An Open Letter to Sipho Tsabedze (Commissioner of Labour)

Mr. Commissioner

“continue to conduct investigations into interference and intimidation of trade unionists during legitimate and peaceful trade union activities and hold those responsible for violations accountable;” ILC 2016 Conclusions

As all countries of the world were preparing to go to the International Labour Organization Annual Conference in 2016, your office was busy registering organizations, to avoid backlash at the ILC. The one organization your office wanted to frustrate after having been forced to register TUCOSWA just before the 2015 ILC, was the Amalgamated Trade Union of Swaziland (ATUSWA) which had made an application for registration almost three years before its actual registration on the 09 May 2016, in total violation of the timelines set out in Section 27 of the Industrial Relations Act 2000, as amended which remain the ONLY legal framework for registering a trade union in Swaziland.

ATUSWA registration came after a protracted struggle which was fought at many levels including at the 2015 International Labour Conference which in its conclusions said “register the Amalgamated Trade Union of Swaziland (ATUSWA) without any further delay;”. The statement was further emphasized by the high-level mission which visited Swaziland in February 2016. The registration of ATUSWA had dragged because your office had been shifting goal posts and refusing to adhere to the dictates of the law; choosing to shift blame to others on allegations that you are following strict instructions that you should not register ATUSWA. We refuse to buy to your story of being controlled by people who are in shadows because the Act put the responsibility to register or not to register trade union organizations squarely on your shoulders. If you choose to allow people who do not have authority on registration of trade unions to control you and making your office unable to fulfill its responsibility, you should not blame anyone but yourself because you chose your masters over the law.

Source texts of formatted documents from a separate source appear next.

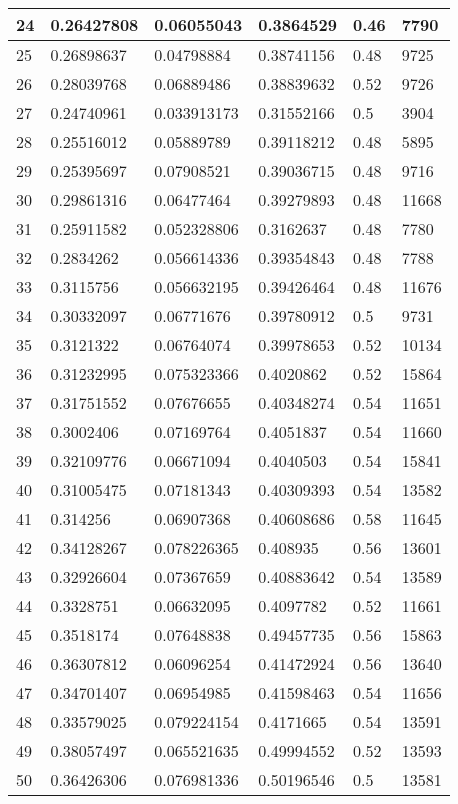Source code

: \begin{longtable}{|l|l|l|l|l|l|}
24 & 0.26427808 & 0.06055043 & 0.3864529 & 0.46 & 7790 \\ \hline 
25 & 0.26898637 & 0.04798884 & 0.38741156 & 0.48 & 9725 \\ \hline 
26 & 0.28039768 & 0.06889486 & 0.38839632 & 0.52 & 9726 \\ \hline 
27 & 0.24740961 & 0.033913173 & 0.31552166 & 0.5 & 3904 \\ \hline 
28 & 0.25516012 & 0.05889789 & 0.39118212 & 0.48 & 5895 \\ \hline 
29 & 0.25395697 & 0.07908521 & 0.39036715 & 0.48 & 9716 \\ \hline 
30 & 0.29861316 & 0.06477464 & 0.39279893 & 0.48 & 11668 \\ \hline 
31 & 0.25911582 & 0.052328806 & 0.3162637 & 0.48 & 7780 \\ \hline 
32 & 0.2834262 & 0.056614336 & 0.39354843 & 0.48 & 7788 \\ \hline 
33 & 0.3115756 & 0.056632195 & 0.39426464 & 0.48 & 11676 \\ \hline 
34 & 0.30332097 & 0.06771676 & 0.39780912 & 0.5 & 9731 \\ \hline 
35 & 0.3121322 & 0.06764074 & 0.39978653 & 0.52 & 10134 \\ \hline 
36 & 0.31232995 & 0.075323366 & 0.4020862 & 0.52 & 15864 \\ \hline 
37 & 0.31751552 & 0.07676655 & 0.40348274 & 0.54 & 11651 \\ \hline 
38 & 0.3002406 & 0.07169764 & 0.4051837 & 0.54 & 11660 \\ \hline 
39 & 0.32109776 & 0.06671094 & 0.4040503 & 0.54 & 15841 \\ \hline 
40 & 0.31005475 & 0.07181343 & 0.40309393 & 0.54 & 13582 \\ \hline 
41 & 0.314256 & 0.06907368 & 0.40608686 & 0.58 & 11645 \\ \hline 
42 & 0.34128267 & 0.078226365 & 0.408935 & 0.56 & 13601 \\ \hline 
43 & 0.32926604 & 0.07367659 & 0.40883642 & 0.54 & 13589 \\ \hline 
44 & 0.3328751 & 0.06632095 & 0.4097782 & 0.52 & 11661 \\ \hline 
45 & 0.3518174 & 0.07648838 & 0.49457735 & 0.56 & 15863 \\ \hline 
46 & 0.36307812 & 0.06096254 & 0.41472924 & 0.56 & 13640 \\ \hline 
47 & 0.34701407 & 0.06954985 & 0.41598463 & 0.54 & 11656 \\ \hline 
48 & 0.33579025 & 0.079224154 & 0.4171665 & 0.54 & 13591 \\ \hline 
49 & 0.38057497 & 0.065521635 & 0.49994552 & 0.52 & 13593 \\ \hline 
50 & 0.36426306 & 0.076981336 & 0.50196546 & 0.5 & 13581 \\ \hline 
\end{longtable}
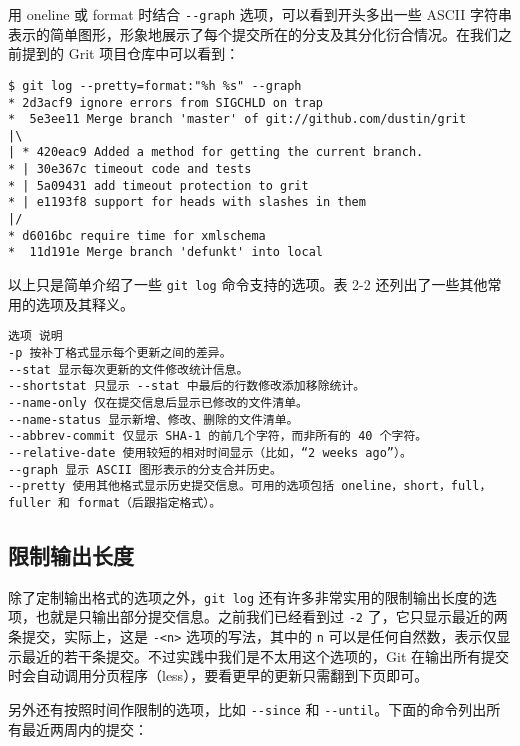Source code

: \documentclass[a4paper]{book}
\begin{document}
用 oneline 或 format 时结合 \texttt{-{}-graph} 选项，可以看到开头多出一些 ASCII 字符串表示的简单图形，形象地展示了每个提交所在的分支及其分化衍合情况。在我们之前提到的 Grit 项目仓库中可以看到：

\begin{shaded}\begin{verbatim}
$ git log --pretty=format:"%h %s" --graph
* 2d3acf9 ignore errors from SIGCHLD on trap
*  5e3ee11 Merge branch 'master' of git://github.com/dustin/grit
|\
| * 420eac9 Added a method for getting the current branch.
* | 30e367c timeout code and tests
* | 5a09431 add timeout protection to grit
* | e1193f8 support for heads with slashes in them
|/
* d6016bc require time for xmlschema
*  11d191e Merge branch 'defunkt' into local
\end{verbatim}\end{shaded}

以上只是简单介绍了一些 \texttt{git log} 命令支持的选项。表 2-2 还列出了一些其他常用的选项及其释义。

\begin{shaded}\begin{verbatim}
选项 说明
-p 按补丁格式显示每个更新之间的差异。
--stat 显示每次更新的文件修改统计信息。
--shortstat 只显示 --stat 中最后的行数修改添加移除统计。
--name-only 仅在提交信息后显示已修改的文件清单。
--name-status 显示新增、修改、删除的文件清单。
--abbrev-commit 仅显示 SHA-1 的前几个字符，而非所有的 40 个字符。
--relative-date 使用较短的相对时间显示（比如，“2 weeks ago”）。
--graph 显示 ASCII 图形表示的分支合并历史。
--pretty 使用其他格式显示历史提交信息。可用的选项包括 oneline，short，full，fuller 和 format（后跟指定格式）。
\end{verbatim}\end{shaded}

\subsection{限制输出长度}

除了定制输出格式的选项之外，\texttt{git log} 还有许多非常实用的限制输出长度的选项，也就是只输出部分提交信息。之前我们已经看到过 \texttt{-2} 了，它只显示最近的两条提交，实际上，这是 \texttt{-\textless{}n\textgreater{}} 选项的写法，其中的 \texttt{n} 可以是任何自然数，表示仅显示最近的若干条提交。不过实践中我们是不太用这个选项的，Git 在输出所有提交时会自动调用分页程序（less），要看更早的更新只需翻到下页即可。

另外还有按照时间作限制的选项，比如 \texttt{-{}-since} 和 \texttt{-{}-until}。下面的命令列出所有最近两周内的提交：
\end{document}
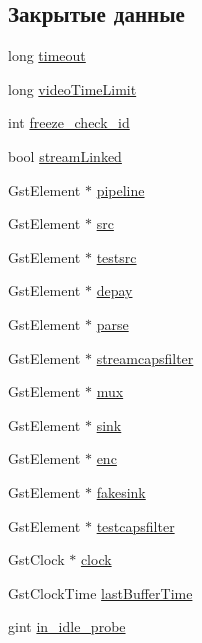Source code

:\subsection*{Закрытые данные}
\begin{DoxyCompactItemize}
\item 
long \hyperlink{class_recording_a395293a5505e242ace2abd0ea8269d7c}{timeout}
\item 
long \hyperlink{class_recording_a222cf4edc0c19920121639525e6975e3}{video\+Time\+Limit}
\item 
int \hyperlink{class_recording_aef145697847a9e6675766dff249cf345}{freeze\+\_\+check\+\_\+id}
\item 
bool \hyperlink{class_recording_a8b3e718465495256436ee9dec586db1b}{stream\+Linked}
\item 
Gst\+Element $\ast$ \hyperlink{class_recording_af8c6df8e128533d6302e1f3bbaeac24b}{pipeline}
\item 
Gst\+Element $\ast$ \hyperlink{class_recording_ac8a63197a7a9f24e6af9d204c351d9ab}{src}
\item 
Gst\+Element $\ast$ \hyperlink{class_recording_a8899df1df3191c30d75d1318f12a9bec}{testsrc}
\item 
Gst\+Element $\ast$ \hyperlink{class_recording_a52bbcffe004812e90c5153c9051ba42e}{depay}
\item 
Gst\+Element $\ast$ \hyperlink{class_recording_af9bcc96225df8f1bf8fa33605b275656}{parse}
\item 
Gst\+Element $\ast$ \hyperlink{class_recording_a8c794a5feb7aa0584742584bbaca44fe}{streamcapsfilter}
\item 
Gst\+Element $\ast$ \hyperlink{class_recording_aa27843b1afce4572ab5bf4a910290b59}{mux}
\item 
Gst\+Element $\ast$ \hyperlink{class_recording_a006ab2adce4204e46eea916f17b68401}{sink}
\item 
Gst\+Element $\ast$ \hyperlink{class_recording_ab6006415906dfd17903df1bd5e45445c}{enc}
\item 
Gst\+Element $\ast$ \hyperlink{class_recording_ac94a1a97b8e08c825dcfb7a75b20dfed}{fakesink}
\item 
Gst\+Element $\ast$ \hyperlink{class_recording_aa947984714cd94e8648c51fed143059c}{testcapsfilter}
\item 
Gst\+Clock $\ast$ \hyperlink{class_recording_a54a3555942d7e9980c1dd6af64de05e0}{clock}
\item 
Gst\+Clock\+Time \hyperlink{class_recording_a3dfeb68c3b09bd72f332f466b6512448}{last\+Buffer\+Time}
\item 
gint \hyperlink{class_recording_a62a737d846719fb3d13cbfec4f2b7387}{in\+\_\+idle\+\_\+probe}
\end{DoxyCompactItemize}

Sir, we are sure you recall, as you have recently spoken about this issue to a group of individuals who labeled themselves as SMAWU officials, a union that is defunct after having amalgamated with others to form ATUSWA. When the certificate of registration was handed to ATUSWA you threatened to write all employers informing them that ATUSWA was not a product of an amalgamation despite the FACT that the Trade Union Congress of Swaziland (TUCOSWA) through a letter written on the 10th of September 2013 informed your office of the Amalgamation of unions to form ATUSWA. The letter informing your office was served even before our union could make a formal application for registration to your office in terms of Section 27 of the Industrial Relations Act 2000, as amended. Had it not been for the intervention of your legal advisor then, Mr. Mduduzi Hlophe who politely advised you that if you were to implement your threat your actions would be considered as interference, you would have implemented your plan regardless of the FACT that Section 41 of the Industrial Relations Act 2000, as amended give your office NO role to play before and during amalgamation. Your office’s duty is to register the new constituted organization which may happen before or after amalgamation and to remove the names of the unions that amalgamated after a request to remove them have been filed with your office.

Despite that we have informed you that MQAWUS, SMAWU and SPRAWU amalgamated to form ATUSWA, your office continues to coerce individuals by inviting them to meetings where plans are hatched to divide the workers who are now organized under the banner of the Amalgamated Trade Union of Swaziland. Names of individuals who lead our organization are discussed in your meetings to formulate a particular opinion without affording our organization the right to defend itself. What is more appalling, is that ATUSWA organizational information which is shared with your office in confidence is shared with individuals who had declared themselves as representatives of other organizations. We are sure that if ATUSWA were to come looking for information of other organizations, you would refuse to divulge the information and therefore the question is why are you ready to discuss ATUSWA with anyone?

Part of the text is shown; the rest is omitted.